I sent 25 pages of my just-finished manuscript to a contest last week, but not before I’d gone over it carefully. My critique group had reviewed it. My beta reader had gone through it. I went over it a couple more times before I sent it - damn, it looked good. Yeah!
Then it was time to get the first 10 pages of the same manuscript ready for the critique roundtable I’d signed up for at Gold. Another several rounds of edits. A few punctuation changes. Better, more descriptive words here and there. I liked it! So it got packaged up and shipped off to the coordinator.
Then, because I’m on a roll, I decided to enter another contest. It’s 25 pages again, so there were more edits to the extra 15 pages. Then another hard re-read of the whole thing.
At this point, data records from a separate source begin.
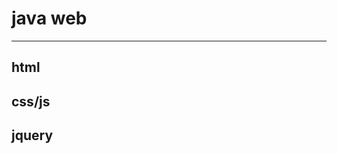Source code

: # java web
-----------------------------------
**html**
------------------------------------
**css/js**
------------------------------------
**jquery**
------------------------------------

  
	
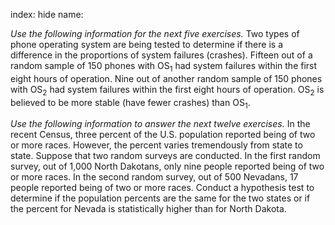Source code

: index: hide
name: 

 *Use the following information for the next five exercises.* Two types of phone operating system are being tested to determine if there is a difference in the proportions of system failures (crashes). Fifteen out of a random sample of 150 phones with OS<sub>1</sub> had system failures within the first eight hours of operation. Nine out of another random sample of 150 phones with OS<sub>2</sub> had system failures within the first eight hours of operation. OS<sub>2</sub> is believed to be more stable (have fewer crashes) than OS<sub>1</sub>.

 *Use the following information to answer the next twelve exercises.* In the recent Census, three percent of the U.S. population reported being of two or more races. However, the percent varies tremendously from state to state. Suppose that two random surveys are conducted. In the first random survey, out of 1,000 North Dakotans, only nine people reported being of two or more races. In the second random survey, out of 500 Nevadans, 17 people reported being of two or more races. Conduct a hypothesis test to determine if the population percents are the same for the two states or if the percent for Nevada is statistically higher than for North Dakota.

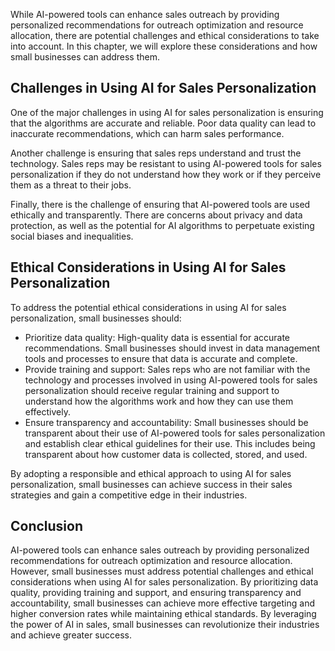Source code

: 
While AI-powered tools can enhance sales outreach by providing personalized recommendations for outreach optimization and resource allocation, there are potential challenges and ethical considerations to take into account. In this chapter, we will explore these considerations and how small businesses can address them.

Challenges in Using AI for Sales Personalization
------------------------------------------------

One of the major challenges in using AI for sales personalization is ensuring that the algorithms are accurate and reliable. Poor data quality can lead to inaccurate recommendations, which can harm sales performance.

Another challenge is ensuring that sales reps understand and trust the technology. Sales reps may be resistant to using AI-powered tools for sales personalization if they do not understand how they work or if they perceive them as a threat to their jobs.

Finally, there is the challenge of ensuring that AI-powered tools are used ethically and transparently. There are concerns about privacy and data protection, as well as the potential for AI algorithms to perpetuate existing social biases and inequalities.

Ethical Considerations in Using AI for Sales Personalization
------------------------------------------------------------

To address the potential ethical considerations in using AI for sales personalization, small businesses should:

* Prioritize data quality: High-quality data is essential for accurate recommendations. Small businesses should invest in data management tools and processes to ensure that data is accurate and complete.
* Provide training and support: Sales reps who are not familiar with the technology and processes involved in using AI-powered tools for sales personalization should receive regular training and support to understand how the algorithms work and how they can use them effectively.
* Ensure transparency and accountability: Small businesses should be transparent about their use of AI-powered tools for sales personalization and establish clear ethical guidelines for their use. This includes being transparent about how customer data is collected, stored, and used.

By adopting a responsible and ethical approach to using AI for sales personalization, small businesses can achieve success in their sales strategies and gain a competitive edge in their industries.

Conclusion
----------

AI-powered tools can enhance sales outreach by providing personalized recommendations for outreach optimization and resource allocation. However, small businesses must address potential challenges and ethical considerations when using AI for sales personalization. By prioritizing data quality, providing training and support, and ensuring transparency and accountability, small businesses can achieve more effective targeting and higher conversion rates while maintaining ethical standards. By leveraging the power of AI in sales, small businesses can revolutionize their industries and achieve greater success.

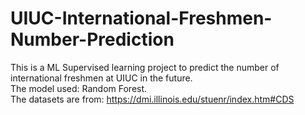 # UIUC-International-Freshmen-Number-Prediction
This is a ML Supervised learning project to predict the number of international freshmen at UIUC in the future.  
The model used: Random Forest.  
The datasets are from: https://dmi.illinois.edu/stuenr/index.htm#CDS  
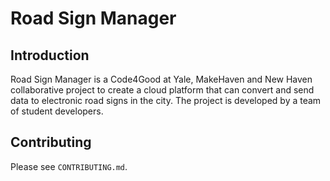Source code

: # Road Sign Manager

## Introduction
Road Sign Manager is a Code4Good at Yale, MakeHaven and New Haven collaborative project to create a cloud platform that can convert and send data to electronic road signs in the city. The project is developed by a team of student developers.

## Contributing
Please see `CONTRIBUTING.md`.
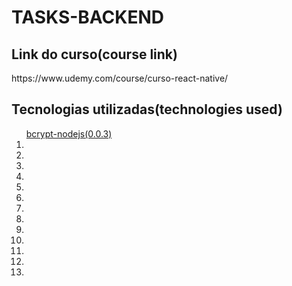<h1>TASKS-BACKEND</h1>

<h2>Link do curso(course link)</h2>
https://www.udemy.com/course/curso-react-native/

<h2>Tecnologias utilizadas(technologies used)</h2>
<ol>
  <a href="https://www.npmjs.com/package/bcrypt-nodejs">bcrypt-nodejs(0.0.3)</a>
  <li></li>
  <li></li>
  <li></li>
  <li></li>
  <li></li>
  <li></li>
  <li></li>
  <li></li>
  <li></li>
  <li></li>
  <li></li>
  <li></li>
  <li></li>
</ol>
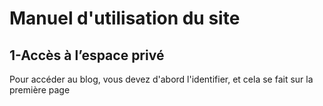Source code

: <h1>Manuel d'utilisation du site </h1>
<h2>1-Accès à l’espace privé</h2>
<p>Pour accéder au blog, vous devez d'abord l'identifier, et cela se fait sur la première page</p>
<img src="">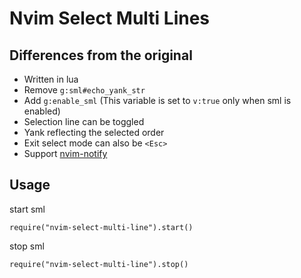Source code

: 
# Nvim Select Multi Lines

## Differences from the original

- Written in lua
- Remove `g:sml#echo_yank_str`
- Add `g:enable_sml` (This variable is set to `v:true` only when sml is enabled)
- Selection line can be toggled
- Yank reflecting the selected order
- Exit select mode can also be `<Esc>`
- Support [nvim-notify](https://github.com/rcarriga/nvim-notify)

## Usage

start sml

`require("nvim-select-multi-line").start()`

stop sml

`require("nvim-select-multi-line").stop()`

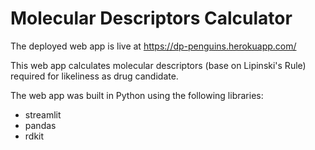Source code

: # Molecular Descriptors Calculator

The deployed web app is live at https://dp-penguins.herokuapp.com/

This web app calculates molecular descriptors (base on Lipinski's Rule) required for likeliness as drug candidate.

The web app was built in Python using the following libraries:
* streamlit
* pandas
* rdkit
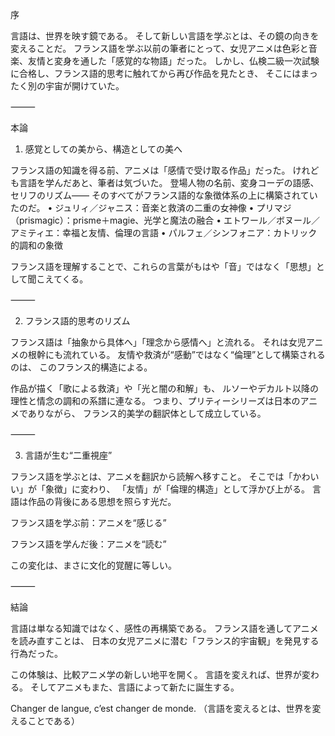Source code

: 序

言語は、世界を映す鏡である。
そして新しい言語を学ぶとは、その鏡の向きを変えることだ。
フランス語を学ぶ以前の筆者にとって、女児アニメは色彩と音楽、友情と変身を通した「感覚的な物語」だった。
しかし、仏検二級一次試験に合格し、フランス語的思考に触れてから再び作品を見たとき、
そこにはまったく別の宇宙が開けていた。

⸻

本論

1. 感覚としての美から、構造としての美へ

フランス語の知識を得る前、アニメは「感情で受け取る作品」だった。
けれども言語を学んだあと、筆者は気づいた。
登場人物の名前、変身コーデの語感、セリフのリズム――
そのすべてがフランス語的な象徴体系の上に構築されていたのだ。
	•	ジュリィ／ジャニス：音楽と救済の二重の女神像
	•	プリマジ（prismagic）：prisme＋magie、光学と魔法の融合
	•	エトワール／ボヌール／アミティエ：幸福と友情、倫理の言語
	•	パルフェ／シンフォニア：カトリック的調和の象徴

フランス語を理解することで、これらの言葉がもはや「音」ではなく「思想」として聞こえてくる。

⸻

2. フランス語的思考のリズム

フランス語は「抽象から具体へ」「理念から感情へ」と流れる。
それは女児アニメの根幹にも流れている。
友情や救済が“感動”ではなく“倫理”として構築されるのは、
このフランス的構造による。

作品が描く「歌による救済」や「光と闇の和解」も、
ルソーやデカルト以降の理性と情念の調和の系譜に連なる。
つまり、プリティーシリーズは日本のアニメでありながら、
フランス的美学の翻訳体として成立している。

⸻

3. 言語が生む“二重視座”

フランス語を学ぶとは、アニメを翻訳から読解へ移すこと。
そこでは「かわいい」が「象徴」に変わり、
「友情」が「倫理的構造」として浮かび上がる。
言語は作品の背後にある思想を照らす光だ。

フランス語を学ぶ前：アニメを“感じる”

フランス語を学んだ後：アニメを“読む”

この変化は、まさに文化的覚醒に等しい。

⸻

結論

言語は単なる知識ではなく、感性の再構築である。
フランス語を通してアニメを読み直すことは、
日本の女児アニメに潜む「フランス的宇宙観」を発見する行為だった。

この体験は、比較アニメ学の新しい地平を開く。
言語を変えれば、世界が変わる。
そしてアニメもまた、言語によって新たに誕生する。

Changer de langue, c’est changer de monde.
（言語を変えるとは、世界を変えることである）
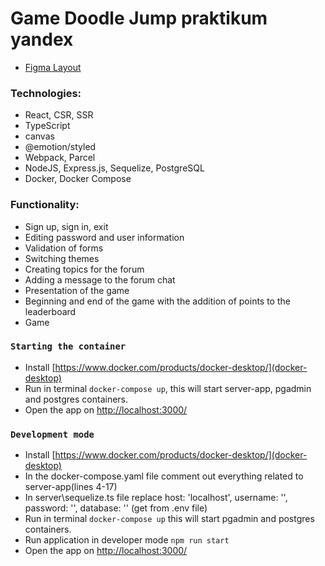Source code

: # Game Doodle Jump praktikum yandex

- [Figma Layout](https://www.figma.com/file/saOUFFjSZQTrIX21oUR5Nh/doodle-jump?node-id=4%3A3028&t=pT8uRZtOqVk4DvJo-1)

### Technologies:

- React, CSR, SSR
- TypeScript
- canvas
- @emotion/styled
- Webpack, Parcel
- NodeJS, Express.js, Sequelize, PostgreSQL
- Docker, Docker Compose

### Functionality:

- Sign up, sign in, exit
- Editing password and user information
- Validation of forms
- Switching themes
- Сreating topics for the forum
- Adding a message to the forum chat
- Presentation of the game
- Beginning and end of the game with the addition of points to the leaderboard
- Game

### `Starting the container`

- Install [https://www.docker.com/products/docker-desktop/](docker-desktop)
- Run in terminal `docker-compose up`, this will start server-app, pgadmin and postgres containers.
- Open the app on [http://localhost:3000/](http://localhost:3000/)

### `Development mode`

- Install [https://www.docker.com/products/docker-desktop/](docker-desktop)
- In the docker-compose.yaml file comment out everything related to server-app(lines 4-17)
- In server\sequelize.ts file replace host: 'localhost', username: '', password: '', database: '' (get from .env file)
- Run in terminal `docker-compose up` this will start pgadmin and postgres containers.
- Run application in developer mode `npm run start`
- Open the app on [http://localhost:3000/](http://localhost:3000/)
Suddenly, out of the blue, I realized that pages 2 and 3 were important, but not important enough to be there. Arrgghhhh! I cut those pages out, and put them at the end with my story notes so I can go back and work those pieces of information back in where they REALLY needed to be. Then I read the story again without the pages and, yep, it’s better.
So where am I going with this blog? I thought the submission was ready. Then I really thought it was ready. Now I really hope it was ready because I couldn’t see anything else that bothered me. But perfect? No. I don’t think such a thing exists, in books or elsewhere. Even if the mechanics are perfect with no typos or grammatical errors, I'd be willing to bet there was more than one word or scene choice the author wishes had been different before it went to print. Something. You can bet I’ll be going through the entire manuscript several more times, as well as having beta/critique reads, before I make the mistake of submitting the whole thing to an agent or editor.
No story should be submitted until the writer feels it is as close to perfect as it possibly can be. That means critique groups, beta readers, contests, workshops, conferences, and edits, edits, and more edits. When all those others seem to agree with you that it’s a great story and no one, including you, has any idea on how it can be improved (as in, not just rearranged to death), then you need to find the right person or place to send it to. Because it’s easy to get into a rut by convincing yourself that it needs more—more or different words, more time, more pages, more something that you’re sure you’ll know what it is tomorrow. And so that book, which could be the next best seller, never sees the light of day.
So polish the heck out of it, make sure others who know what they’re looking at—and for—think it’s ready, then submit the sucker. And….Write On!